Designing water leak detection for commercial buildings?
Here are five top tips for commercial leak detection.
The risk of costly and disruptive Water damage in commercial properties continues to grow. The effects can be significant – the financial expense of relocation and repair, the reputational damage caused by business interruption, the potential loss of data, increased insurance premiums – the list goes on. The complexity of modern pipework systems, an increase in plumbed-in appliances (in particular tea points and staff kitchen areas) and a growing reliance on cooling systems for IT equipment in the age of big data, are all contributing to the threat of escape of water in commercial buildings. The good news is something can be done to mitigate the risk. Commercial leak detection is increasingly being seen as a ‘must-have’ in new developments, rather than an afterthought when a property suffers a leaking or burst pipe. With that in mind, here are five things to consider for designers and specifiers when preparing for the installation of a sensor based water leak detection system.
1. Provide as much detail as you can
In our experience, new project designs simply state that a kitchen or tea point water leak detection package is required. This ambiguity and lack of detail often leads to installers almost literally throwing sensor cable at a job. It is then these installations that prove to become problematic for the client – we estimate that more than three quarters of false or nuisance alarms in a building come from tea points where detection sensors have not been installed correctly. This in turn has led to a negative view of leak detection more generally. However, if water
leak detection companies are provided with more information at the quoting stage, let alone the installation stage of a project, this would make the outcome significantly more efficient.

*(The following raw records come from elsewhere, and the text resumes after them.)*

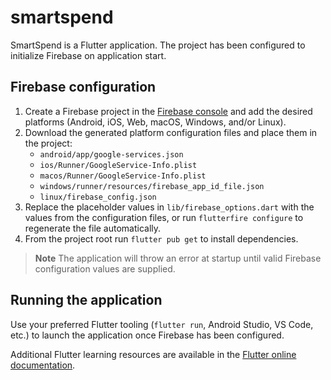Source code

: # smartspend

SmartSpend is a Flutter application. The project has been configured to
initialize Firebase on application start.

## Firebase configuration

1. Create a Firebase project in the [Firebase console](https://console.firebase.google.com/) and add the desired platforms (Android, iOS, Web, macOS, Windows, and/or Linux).
2. Download the generated platform configuration files and place them in the project:
   - `android/app/google-services.json`
   - `ios/Runner/GoogleService-Info.plist`
   - `macos/Runner/GoogleService-Info.plist`
   - `windows/runner/resources/firebase_app_id_file.json`
   - `linux/firebase_config.json`
3. Replace the placeholder values in `lib/firebase_options.dart` with the values from the configuration files, or run `flutterfire configure` to regenerate the file automatically.
4. From the project root run `flutter pub get` to install dependencies.

> **Note**
> The application will throw an error at startup until valid Firebase configuration values are supplied.

## Running the application

Use your preferred Flutter tooling (`flutter run`, Android Studio, VS Code, etc.) to launch the application once Firebase has been configured.

Additional Flutter learning resources are available in the
[Flutter online documentation](https://docs.flutter.dev/).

2. Carefully consider how and which sensor technology to use
There are a number of different types of sensor equipment to choose from. Probes, spot sensors and cable to name but a few. In our view, new commercial development projects should incorporate bunding and tanking areas on slabs beneath the finished floor levels. Probes can then be installed inside the bund and beneath the kitchen units, to provide further isolation and resilience. Probes would also be installed beneath critical wet services – waste pumps, zip-taps and dishwashers, for example. If sensor cable is the preferred option, then it should always be braided, and cut to the correct length, as per the point above.
3. Access to sensors after completion is vital
Contrary to popular belief, water leak detection sensor technology is not ‘fit and forget’. Invariably, sensors are fitted to then be concealed beneath the finished floor level, with little or no access from that point on. However, to have a truly effective and resilient water leak detection system in place, sensors should be maintained and, where necessary, repaired. Some multi-zone water leak detection system panels are able to alert you to a specific equipment fault in a particular area, making it easy to pinpoint and address the issue… as long as you have access to it. Then there is the investigation of a leak when the alarm is triggered. As standard, inspection/access hatches should be cut into the raised access floor tiles in appropriate locations, behind a kitchen plinth, for example. Ideally, removable access hatches would also be routed into the joinery, above the cut-outs in the floor tile.

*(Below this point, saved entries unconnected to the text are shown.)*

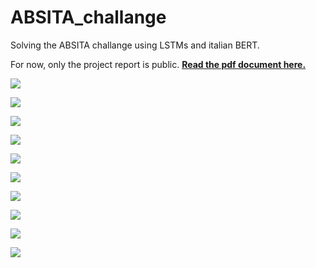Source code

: # ABSITA_challange
Solving the ABSITA challange using LSTMs and italian BERT.

For now, only the project report is public. [**Read the pdf document here.**](./ABSITA_Lusiani_Bersani.pdf)

![](./report_as_images/ABSITA_Lusiani_Bersani-page-001.jpg)

![](./report_as_images/ABSITA_Lusiani_Bersani-page-002.jpg)

![](./report_as_images/ABSITA_Lusiani_Bersani-page-003.jpg)

![](./report_as_images/ABSITA_Lusiani_Bersani-page-004.jpg)

![](./report_as_images/ABSITA_Lusiani_Bersani-page-005.jpg)

![](./report_as_images/ABSITA_Lusiani_Bersani-page-006.jpg)

![](./report_as_images/ABSITA_Lusiani_Bersani-page-007.jpg)

![](./report_as_images/ABSITA_Lusiani_Bersani-page-008.jpg)

![](./report_as_images/ABSITA_Lusiani_Bersani-page-009.jpg)

![](./report_as_images/ABSITA_Lusiani_Bersani-page-010.jpg)
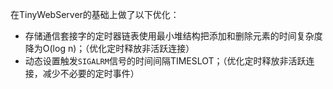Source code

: 在TinyWebServer的基础上做了以下优化：
- 存储通信套接字的定时器链表使用最小堆结构把添加和删除元素的时间复杂度降为O(log n)；（优化定时释放非活跃连接）
- 动态设置触发`SIGALRM`信号的时间间隔TIMESLOT；（优化定时释放非活跃连接，减少不必要的定时事件）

4. Don’t let it slip down the priority list
We know that water leak detection for commercial property is not necessarily top of the priority list when designing or specifying a new commercial development. This has historically been a retrofit market – people recognising the benefit of protection after suffering a major water damage event. However, water leak detection for commercial buildings should be seen as prevention, rather than the cure. We’ve heard of commercial projects about to be handed over, only to suffer a burst pipe at the eleventh hour. The installation of a water leak detector from the outset would significantly mitigate against the risk of a major escape of water. So, while it might not be at the top of the list, don’t let it slip off the bottom. Commercial leak detection can save a lot of time and money in the long run.
5. Earn yourself some extra green credits
Monitoring and detection of leaks can help you and your clients achieve the criteria, and therefore credits under the British Research Establishment Environmental Assessment Method (BREEAM). Specific systems designed to meet WAT02 and WAT03 requirements can be installed that monitor and alert to a leak both inside and outside the building.